Stored data
++++
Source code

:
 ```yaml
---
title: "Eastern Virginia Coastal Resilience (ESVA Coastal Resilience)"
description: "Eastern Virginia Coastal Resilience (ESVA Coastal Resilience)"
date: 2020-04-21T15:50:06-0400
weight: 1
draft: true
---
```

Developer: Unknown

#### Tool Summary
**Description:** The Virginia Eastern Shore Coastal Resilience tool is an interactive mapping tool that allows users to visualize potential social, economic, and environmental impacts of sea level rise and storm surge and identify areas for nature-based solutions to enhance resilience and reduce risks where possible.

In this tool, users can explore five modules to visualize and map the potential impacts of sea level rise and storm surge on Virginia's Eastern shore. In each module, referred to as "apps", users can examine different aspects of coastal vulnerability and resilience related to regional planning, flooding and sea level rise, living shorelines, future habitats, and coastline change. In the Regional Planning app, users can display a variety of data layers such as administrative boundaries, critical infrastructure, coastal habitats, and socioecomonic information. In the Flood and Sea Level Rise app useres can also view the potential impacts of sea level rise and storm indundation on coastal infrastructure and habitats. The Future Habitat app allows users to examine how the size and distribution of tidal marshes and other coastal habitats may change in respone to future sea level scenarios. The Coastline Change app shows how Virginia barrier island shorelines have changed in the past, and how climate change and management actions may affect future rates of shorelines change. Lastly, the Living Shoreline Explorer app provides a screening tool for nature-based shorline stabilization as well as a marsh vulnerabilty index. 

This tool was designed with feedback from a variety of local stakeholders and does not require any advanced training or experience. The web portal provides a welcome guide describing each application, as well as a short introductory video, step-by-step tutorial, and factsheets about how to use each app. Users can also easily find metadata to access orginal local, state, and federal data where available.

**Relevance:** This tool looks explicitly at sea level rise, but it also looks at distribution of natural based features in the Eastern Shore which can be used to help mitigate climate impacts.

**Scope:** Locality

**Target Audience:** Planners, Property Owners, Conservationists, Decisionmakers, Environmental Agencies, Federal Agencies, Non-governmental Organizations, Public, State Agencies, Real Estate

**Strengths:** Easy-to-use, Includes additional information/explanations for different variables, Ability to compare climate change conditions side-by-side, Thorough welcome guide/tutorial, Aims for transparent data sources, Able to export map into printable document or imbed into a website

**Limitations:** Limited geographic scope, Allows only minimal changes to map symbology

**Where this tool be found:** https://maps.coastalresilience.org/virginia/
++++
- [Required action] Where a line in the entries holds "ESVA", copy that line.

- [Task result]
title: "Eastern Virginia Coastal Resilience (ESVA Coastal Resilience)"
description: "Eastern Virginia Coastal Resilience (ESVA Coastal Resilience)"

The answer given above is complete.